# Through the Reeds



## Bobw235 (Jun 28, 2016)

Took this a few years back and did some work with my software to create this effect.  This is from Plum Island in Massachusetts.


----------



## exwisehe (Jun 28, 2016)

That's beautiful.  But I'd be afraid to ride my bike down that path.  I'd probably wobble and veer off into the weeds and be gone until someone found me.
I try to ride about 40-50 miles per week along one (of several) the greenways close to my home. Fortunately the greenway paths average about 12 ft across and its very rare for me to run off it.  (I did once and hit a bridge taking 21 stitches to repair the back of my hand).  However I'd like to take a walk along the wooden walkway because it seems to beckon me to come there.
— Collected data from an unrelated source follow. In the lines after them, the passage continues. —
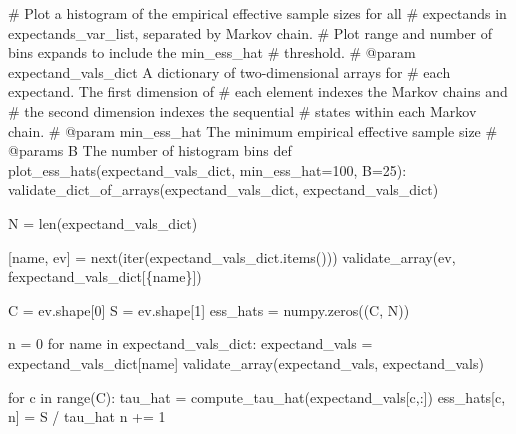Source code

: \documentclass[
  letterpaper,
  DIV=11,
  numbers=noendperiod]{scrartcl}
\newenvironment{Shaded}{\begin{snugshade}}{\end{snugshade}}
\newcommand{\BuiltInTok}[1]{\textcolor[rgb]{0.00,0.23,0.31}{#1}}
\newcommand{\CommentTok}[1]{\textcolor[rgb]{0.37,0.37,0.37}{#1}}
\newcommand{\ControlFlowTok}[1]{\textcolor[rgb]{0.00,0.23,0.31}{#1}}
\newcommand{\DecValTok}[1]{\textcolor[rgb]{0.68,0.00,0.00}{#1}}
\newcommand{\KeywordTok}[1]{\textcolor[rgb]{0.00,0.23,0.31}{#1}}
\newcommand{\NormalTok}[1]{\textcolor[rgb]{0.00,0.23,0.31}{#1}}
\newcommand{\OperatorTok}[1]{\textcolor[rgb]{0.37,0.37,0.37}{#1}}
\newcommand{\SpecialCharTok}[1]{\textcolor[rgb]{0.37,0.37,0.37}{#1}}
\newcommand{\SpecialStringTok}[1]{\textcolor[rgb]{0.13,0.47,0.30}{#1}}
\newcommand{\StringTok}[1]{\textcolor[rgb]{0.13,0.47,0.30}{#1}}
\begin{document}
\begin{Shaded}
\begin{Highlighting}[]
\CommentTok{\# Plot a histogram of the empirical effective sample sizes for all}
\CommentTok{\# expectands in expectands\_var\_list, separated by Markov chain.}
\CommentTok{\# Plot range and number of bins expands to include the min\_ess\_hat}
\CommentTok{\# threshold.}
\CommentTok{\# @param expectand\_vals\_dict A dictionary of two{-}dimensional arrays for}
\CommentTok{\#                            each expectand.  The first dimension of}
\CommentTok{\#                            each element indexes the Markov chains and}
\CommentTok{\#                            the second dimension indexes the sequential}
\CommentTok{\#                            states within each Markov chain.}
\CommentTok{\# @param min\_ess\_hat The minimum empirical effective sample size}
\CommentTok{\# @params B The number of histogram bins}
\KeywordTok{def}\NormalTok{ plot\_ess\_hats(expectand\_vals\_dict,}
\NormalTok{                  min\_ess\_hat}\OperatorTok{=}\DecValTok{100}\NormalTok{, B}\OperatorTok{=}\DecValTok{25}\NormalTok{):}
\NormalTok{  validate\_dict\_of\_arrays(expectand\_vals\_dict,}
                          \StringTok{\textquotesingle{}expectand\_vals\_dict\textquotesingle{}}\NormalTok{)}

\NormalTok{  N }\OperatorTok{=} \BuiltInTok{len}\NormalTok{(expectand\_vals\_dict)}

\NormalTok{  [name, ev] }\OperatorTok{=} \BuiltInTok{next}\NormalTok{(}\BuiltInTok{iter}\NormalTok{(expectand\_vals\_dict.items()))}
\NormalTok{  validate\_array(ev, }\SpecialStringTok{f\textquotesingle{}expectand\_vals\_dict[}\SpecialCharTok{\{}\NormalTok{name}\SpecialCharTok{\}}\SpecialStringTok{]\textquotesingle{}}\NormalTok{)}

\NormalTok{  C }\OperatorTok{=}\NormalTok{ ev.shape[}\DecValTok{0}\NormalTok{]}
\NormalTok{  S }\OperatorTok{=}\NormalTok{ ev.shape[}\DecValTok{1}\NormalTok{]}
\NormalTok{  ess\_hats }\OperatorTok{=}\NormalTok{ numpy.zeros((C, N))}

\NormalTok{  n }\OperatorTok{=} \DecValTok{0}
  \ControlFlowTok{for}\NormalTok{ name }\KeywordTok{in}\NormalTok{ expectand\_vals\_dict:}
\NormalTok{    expectand\_vals }\OperatorTok{=}\NormalTok{ expectand\_vals\_dict[name]}
\NormalTok{    validate\_array(expectand\_vals, }\StringTok{\textquotesingle{}expectand\_vals\textquotesingle{}}\NormalTok{)}

    \ControlFlowTok{for}\NormalTok{ c }\KeywordTok{in} \BuiltInTok{range}\NormalTok{(C):}
\NormalTok{      tau\_hat }\OperatorTok{=}\NormalTok{ compute\_tau\_hat(expectand\_vals[c,:])}
\NormalTok{      ess\_hats[c, n] }\OperatorTok{=}\NormalTok{ S }\OperatorTok{/}\NormalTok{ tau\_hat}
\NormalTok{    n }\OperatorTok{+=} \DecValTok{1}


\end{Highlighting}
\end{Shaded}
\end{document}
But here is a pic of the greenway I use the most.  I love the river, the calmness, the trees, the sky, the train track on one side, and the ducks that swim in the river.  This is where I go when I want to relax, meditate, commune with my Maker, and of course, get exercise.  For almost 78, I think I'm doing ok.


----------



## Bobw235 (Jun 28, 2016)

exwisehe said:


> That's beautiful.  But I'd be afraid to ride my bike down that path.  I'd probably wobble and veer off into the weeds and be gone until someone found me.
> I try to ride about 40-50 miles per week along one (of several) the greenways close to my home. Fortunately the greenway paths average about 12 ft across and its very rare for me to run off it.  (I did once and hit a bridge taking 21 stitches to repair the back of my hand).  However I'd like to take a walk along the wooden walkway because it seems to beckon me to come there.
> 
> But here is a pic of the greenway I use the most.  I love the river, the calmness, the trees, the sky, the train track on one side, and the ducks that swim in the river.  This is where I go when I want to relax, meditate, commune with my Maker, and of course, get exercise.  For almost 78, I think I'm doing ok.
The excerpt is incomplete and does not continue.